** Work to be completed **
Set down all of the records exactly, leaving none out.

——————

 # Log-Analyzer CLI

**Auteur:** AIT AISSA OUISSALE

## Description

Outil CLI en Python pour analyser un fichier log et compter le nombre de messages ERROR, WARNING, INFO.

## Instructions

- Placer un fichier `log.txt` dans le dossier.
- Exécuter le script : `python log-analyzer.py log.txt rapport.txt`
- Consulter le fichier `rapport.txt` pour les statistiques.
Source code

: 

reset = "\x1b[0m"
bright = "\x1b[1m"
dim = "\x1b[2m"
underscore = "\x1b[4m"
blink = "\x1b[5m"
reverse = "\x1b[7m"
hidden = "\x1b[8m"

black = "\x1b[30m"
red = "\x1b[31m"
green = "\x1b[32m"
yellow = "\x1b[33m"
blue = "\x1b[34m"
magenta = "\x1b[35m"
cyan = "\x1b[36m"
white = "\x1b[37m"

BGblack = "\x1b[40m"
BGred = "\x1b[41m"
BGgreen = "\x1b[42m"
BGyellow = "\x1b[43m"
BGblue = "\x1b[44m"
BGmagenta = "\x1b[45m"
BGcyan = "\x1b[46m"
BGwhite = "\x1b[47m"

——————

** Answer to the problem **
 # Log-Analyzer CLI

**Auteur:** AIT AISSA OUISSALE

## Description

Outil CLI en Python pour analyser un fichier log et compter le nombre de messages ERROR, WARNING, INFO.

## Instructions

- Placer un fichier `log.txt` dans le dossier.
- Exécuter le script : `python log-analyzer.py log.txt rapport.txt`
- Consulter le fichier `rapport.txt` pour les statistiques.
Source code

: 

reset = "\x1b[0m"
bright = "\x1b[1m"
dim = "\x1b[2m"
underscore = "\x1b[4m"
blink = "\x1b[5m"
reverse = "\x1b[7m"
hidden = "\x1b[8m"

black = "\x1b[30m"
red = "\x1b[31m"
green = "\x1b[32m"
yellow = "\x1b[33m"
blue = "\x1b[34m"
magenta = "\x1b[35m"
cyan = "\x1b[36m"
white = "\x1b[37m"

BGblack = "\x1b[40m"
BGred = "\x1b[41m"
BGgreen = "\x1b[42m"
BGyellow = "\x1b[43m"
BGblue = "\x1b[44m"
BGmagenta = "\x1b[45m"
BGcyan = "\x1b[46m"
BGwhite = "\x1b[47m"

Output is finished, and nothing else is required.